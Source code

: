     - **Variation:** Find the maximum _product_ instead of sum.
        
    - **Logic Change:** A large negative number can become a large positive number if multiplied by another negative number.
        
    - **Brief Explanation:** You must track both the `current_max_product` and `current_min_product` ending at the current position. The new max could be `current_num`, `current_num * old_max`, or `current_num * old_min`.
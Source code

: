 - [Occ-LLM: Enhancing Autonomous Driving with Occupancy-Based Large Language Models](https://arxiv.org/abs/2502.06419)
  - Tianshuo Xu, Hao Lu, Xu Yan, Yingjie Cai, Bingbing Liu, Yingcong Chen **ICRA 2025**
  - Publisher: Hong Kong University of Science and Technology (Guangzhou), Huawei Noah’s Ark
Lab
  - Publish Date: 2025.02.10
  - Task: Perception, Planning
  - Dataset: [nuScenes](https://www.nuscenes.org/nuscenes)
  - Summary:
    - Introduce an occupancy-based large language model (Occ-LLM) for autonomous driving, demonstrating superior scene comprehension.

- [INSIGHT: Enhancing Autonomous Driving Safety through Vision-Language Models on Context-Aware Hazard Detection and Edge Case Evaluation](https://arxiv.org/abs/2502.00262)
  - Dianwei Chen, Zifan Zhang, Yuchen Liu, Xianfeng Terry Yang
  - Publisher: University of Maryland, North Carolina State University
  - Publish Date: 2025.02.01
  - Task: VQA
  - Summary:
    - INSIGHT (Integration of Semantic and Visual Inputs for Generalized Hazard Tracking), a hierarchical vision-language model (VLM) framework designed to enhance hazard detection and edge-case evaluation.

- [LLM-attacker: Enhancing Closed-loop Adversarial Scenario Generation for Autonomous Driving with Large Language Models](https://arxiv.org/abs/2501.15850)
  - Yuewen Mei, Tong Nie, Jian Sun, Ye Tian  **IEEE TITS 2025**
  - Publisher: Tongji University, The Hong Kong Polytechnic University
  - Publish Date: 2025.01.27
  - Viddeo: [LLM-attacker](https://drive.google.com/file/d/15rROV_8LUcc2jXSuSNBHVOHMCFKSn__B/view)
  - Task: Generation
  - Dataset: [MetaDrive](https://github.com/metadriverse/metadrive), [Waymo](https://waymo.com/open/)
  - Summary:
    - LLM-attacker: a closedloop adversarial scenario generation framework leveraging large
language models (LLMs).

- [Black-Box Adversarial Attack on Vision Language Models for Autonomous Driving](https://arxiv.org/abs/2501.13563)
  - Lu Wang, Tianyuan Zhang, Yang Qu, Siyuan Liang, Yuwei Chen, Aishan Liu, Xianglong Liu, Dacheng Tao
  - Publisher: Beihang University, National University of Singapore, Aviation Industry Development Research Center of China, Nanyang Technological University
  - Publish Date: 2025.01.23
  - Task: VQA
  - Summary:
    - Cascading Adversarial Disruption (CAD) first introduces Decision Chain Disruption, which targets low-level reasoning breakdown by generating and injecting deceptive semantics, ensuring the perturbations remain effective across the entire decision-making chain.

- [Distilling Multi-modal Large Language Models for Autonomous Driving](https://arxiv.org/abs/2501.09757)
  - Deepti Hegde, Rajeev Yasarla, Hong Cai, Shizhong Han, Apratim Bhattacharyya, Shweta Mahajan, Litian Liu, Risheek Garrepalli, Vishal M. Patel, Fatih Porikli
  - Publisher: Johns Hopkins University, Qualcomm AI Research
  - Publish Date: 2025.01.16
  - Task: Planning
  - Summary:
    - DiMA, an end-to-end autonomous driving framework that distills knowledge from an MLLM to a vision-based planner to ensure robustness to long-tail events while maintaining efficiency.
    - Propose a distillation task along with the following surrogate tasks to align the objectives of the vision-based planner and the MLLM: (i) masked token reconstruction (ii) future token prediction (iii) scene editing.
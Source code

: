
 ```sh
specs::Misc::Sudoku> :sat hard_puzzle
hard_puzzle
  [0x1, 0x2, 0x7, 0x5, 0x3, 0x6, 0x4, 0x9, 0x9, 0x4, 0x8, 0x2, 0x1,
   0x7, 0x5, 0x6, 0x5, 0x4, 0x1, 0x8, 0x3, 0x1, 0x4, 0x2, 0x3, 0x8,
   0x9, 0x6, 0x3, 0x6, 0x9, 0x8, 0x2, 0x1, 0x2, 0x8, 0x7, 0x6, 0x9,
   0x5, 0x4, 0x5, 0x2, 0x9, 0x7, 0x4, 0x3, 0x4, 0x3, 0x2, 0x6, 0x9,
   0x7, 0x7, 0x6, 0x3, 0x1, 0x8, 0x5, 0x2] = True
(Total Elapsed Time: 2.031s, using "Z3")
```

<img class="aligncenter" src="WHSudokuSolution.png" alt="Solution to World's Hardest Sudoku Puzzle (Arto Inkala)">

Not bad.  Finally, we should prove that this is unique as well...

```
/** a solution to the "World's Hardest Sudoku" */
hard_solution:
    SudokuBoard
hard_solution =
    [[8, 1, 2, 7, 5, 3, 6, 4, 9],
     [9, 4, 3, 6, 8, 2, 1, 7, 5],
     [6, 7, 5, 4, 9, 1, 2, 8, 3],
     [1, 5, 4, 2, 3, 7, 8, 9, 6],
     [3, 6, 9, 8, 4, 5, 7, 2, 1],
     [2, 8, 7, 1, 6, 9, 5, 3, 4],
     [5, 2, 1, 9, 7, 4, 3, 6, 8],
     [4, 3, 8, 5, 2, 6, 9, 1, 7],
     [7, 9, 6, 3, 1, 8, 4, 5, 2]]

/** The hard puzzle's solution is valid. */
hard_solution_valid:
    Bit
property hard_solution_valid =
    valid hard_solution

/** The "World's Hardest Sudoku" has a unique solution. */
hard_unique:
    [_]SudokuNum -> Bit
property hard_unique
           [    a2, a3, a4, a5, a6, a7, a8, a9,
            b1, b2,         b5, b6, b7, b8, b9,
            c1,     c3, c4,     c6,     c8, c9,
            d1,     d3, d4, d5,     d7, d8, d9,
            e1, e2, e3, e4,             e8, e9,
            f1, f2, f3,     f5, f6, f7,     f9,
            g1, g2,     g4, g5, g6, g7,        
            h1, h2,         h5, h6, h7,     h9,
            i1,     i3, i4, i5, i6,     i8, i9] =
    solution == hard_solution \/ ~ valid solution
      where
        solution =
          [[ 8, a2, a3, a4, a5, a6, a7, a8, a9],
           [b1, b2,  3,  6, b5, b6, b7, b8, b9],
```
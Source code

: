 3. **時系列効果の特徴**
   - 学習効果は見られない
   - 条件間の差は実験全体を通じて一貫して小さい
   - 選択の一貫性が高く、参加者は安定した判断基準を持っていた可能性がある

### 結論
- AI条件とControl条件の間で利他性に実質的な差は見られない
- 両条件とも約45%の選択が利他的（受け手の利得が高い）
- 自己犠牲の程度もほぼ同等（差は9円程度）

────────

## PROMPT
Every record must be returned exactly.

## TASK ANSWER
Source code

:     - **Variation:** Find the maximum _product_ instead of sum.
        
    - **Logic Change:** A large negative number can become a large positive number if multiplied by another negative number.
        
    - **Brief Explanation:** You must track both the `current_max_product` and `current_min_product` ending at the current position. The new max could be `current_num`, `current_num * old_max`, or `current_num * old_min`.
Source code

: - [Occ-LLM: Enhancing Autonomous Driving with Occupancy-Based Large Language Models](https://arxiv.org/abs/2502.06419)
  - Tianshuo Xu, Hao Lu, Xu Yan, Yingjie Cai, Bingbing Liu, Yingcong Chen **ICRA 2025**
  - Publisher: Hong Kong University of Science and Technology (Guangzhou), Huawei Noah’s Ark
Lab
  - Publish Date: 2025.02.10
  - Task: Perception, Planning
  - Dataset: [nuScenes](https://www.nuscenes.org/nuscenes)
  - Summary:
    - Introduce an occupancy-based large language model (Occ-LLM) for autonomous driving, demonstrating superior scene comprehension.

- [INSIGHT: Enhancing Autonomous Driving Safety through Vision-Language Models on Context-Aware Hazard Detection and Edge Case Evaluation](https://arxiv.org/abs/2502.00262)
  - Dianwei Chen, Zifan Zhang, Yuchen Liu, Xianfeng Terry Yang
  - Publisher: University of Maryland, North Carolina State University
  - Publish Date: 2025.02.01
  - Task: VQA
  - Summary:
    - INSIGHT (Integration of Semantic and Visual Inputs for Generalized Hazard Tracking), a hierarchical vision-language model (VLM) framework designed to enhance hazard detection and edge-case evaluation.

- [LLM-attacker: Enhancing Closed-loop Adversarial Scenario Generation for Autonomous Driving with Large Language Models](https://arxiv.org/abs/2501.15850)
  - Yuewen Mei, Tong Nie, Jian Sun, Ye Tian  **IEEE TITS 2025**
  - Publisher: Tongji University, The Hong Kong Polytechnic University
  - Publish Date: 2025.01.27
  - Viddeo: [LLM-attacker](https://drive.google.com/file/d/15rROV_8LUcc2jXSuSNBHVOHMCFKSn__B/view)
  - Task: Generation
  - Dataset: [MetaDrive](https://github.com/metadriverse/metadrive), [Waymo](https://waymo.com/open/)
  - Summary:
    - LLM-attacker: a closedloop adversarial scenario generation framework leveraging large
language models (LLMs).

- [Black-Box Adversarial Attack on Vision Language Models for Autonomous Driving](https://arxiv.org/abs/2501.13563)
  - Lu Wang, Tianyuan Zhang, Yang Qu, Siyuan Liang, Yuwei Chen, Aishan Liu, Xianglong Liu, Dacheng Tao
  - Publisher: Beihang University, National University of Singapore, Aviation Industry Development Research Center of China, Nanyang Technological University
  - Publish Date: 2025.01.23
  - Task: VQA
  - Summary:
    - Cascading Adversarial Disruption (CAD) first introduces Decision Chain Disruption, which targets low-level reasoning breakdown by generating and injecting deceptive semantics, ensuring the perturbations remain effective across the entire decision-making chain.

- [Distilling Multi-modal Large Language Models for Autonomous Driving](https://arxiv.org/abs/2501.09757)
  - Deepti Hegde, Rajeev Yasarla, Hong Cai, Shizhong Han, Apratim Bhattacharyya, Shweta Mahajan, Litian Liu, Risheek Garrepalli, Vishal M. Patel, Fatih Porikli
  - Publisher: Johns Hopkins University, Qualcomm AI Research
  - Publish Date: 2025.01.16
  - Task: Planning
  - Summary:
    - DiMA, an end-to-end autonomous driving framework that distills knowledge from an MLLM to a vision-based planner to ensure robustness to long-tail events while maintaining efficiency.
    - Propose a distillation task along with the following surrogate tasks to align the objectives of the vision-based planner and the MLLM: (i) masked token reconstruction (ii) future token prediction (iii) scene editing.
Source code

:
 ```sh
specs::Misc::Sudoku> :sat hard_puzzle
hard_puzzle
  [0x1, 0x2, 0x7, 0x5, 0x3, 0x6, 0x4, 0x9, 0x9, 0x4, 0x8, 0x2, 0x1,
   0x7, 0x5, 0x6, 0x5, 0x4, 0x1, 0x8, 0x3, 0x1, 0x4, 0x2, 0x3, 0x8,
   0x9, 0x6, 0x3, 0x6, 0x9, 0x8, 0x2, 0x1, 0x2, 0x8, 0x7, 0x6, 0x9,
   0x5, 0x4, 0x5, 0x2, 0x9, 0x7, 0x4, 0x3, 0x4, 0x3, 0x2, 0x6, 0x9,
   0x7, 0x7, 0x6, 0x3, 0x1, 0x8, 0x5, 0x2] = True
(Total Elapsed Time: 2.031s, using "Z3")
```

<img class="aligncenter" src="WHSudokuSolution.png" alt="Solution to World's Hardest Sudoku Puzzle (Arto Inkala)">

Not bad.  Finally, we should prove that this is unique as well...

```
/** a solution to the "World's Hardest Sudoku" */
hard_solution:
    SudokuBoard
hard_solution =
    [[8, 1, 2, 7, 5, 3, 6, 4, 9],
     [9, 4, 3, 6, 8, 2, 1, 7, 5],
     [6, 7, 5, 4, 9, 1, 2, 8, 3],
     [1, 5, 4, 2, 3, 7, 8, 9, 6],
     [3, 6, 9, 8, 4, 5, 7, 2, 1],
     [2, 8, 7, 1, 6, 9, 5, 3, 4],
     [5, 2, 1, 9, 7, 4, 3, 6, 8],
     [4, 3, 8, 5, 2, 6, 9, 1, 7],
     [7, 9, 6, 3, 1, 8, 4, 5, 2]]

/** The hard puzzle's solution is valid. */
hard_solution_valid:
    Bit
property hard_solution_valid =
    valid hard_solution

/** The "World's Hardest Sudoku" has a unique solution. */
hard_unique:
    [_]SudokuNum -> Bit
property hard_unique
           [    a2, a3, a4, a5, a6, a7, a8, a9,
            b1, b2,         b5, b6, b7, b8, b9,
            c1,     c3, c4,     c6,     c8, c9,
            d1,     d3, d4, d5,     d7, d8, d9,
            e1, e2, e3, e4,             e8, e9,
            f1, f2, f3,     f5, f6, f7,     f9,
            g1, g2,     g4, g5, g6, g7,        
            h1, h2,         h5, h6, h7,     h9,
            i1,     i3, i4, i5, i6,     i8, i9] =
    solution == hard_solution \/ ~ valid solution
      where
        solution =
          [[ 8, a2, a3, a4, a5, a6, a7, a8, a9],
           [b1, b2,  3,  6, b5, b6, b7, b8, b9],
```
Source code

: 3. **時系列効果の特徴**
   - 学習効果は見られない
   - 条件間の差は実験全体を通じて一貫して小さい
   - 選択の一貫性が高く、参加者は安定した判断基準を持っていた可能性がある

### 結論
- AI条件とControl条件の間で利他性に実質的な差は見られない
- 両条件とも約45%の選択が利他的（受け手の利得が高い）
- 自己犠牲の程度もほぼ同等（差は9円程度）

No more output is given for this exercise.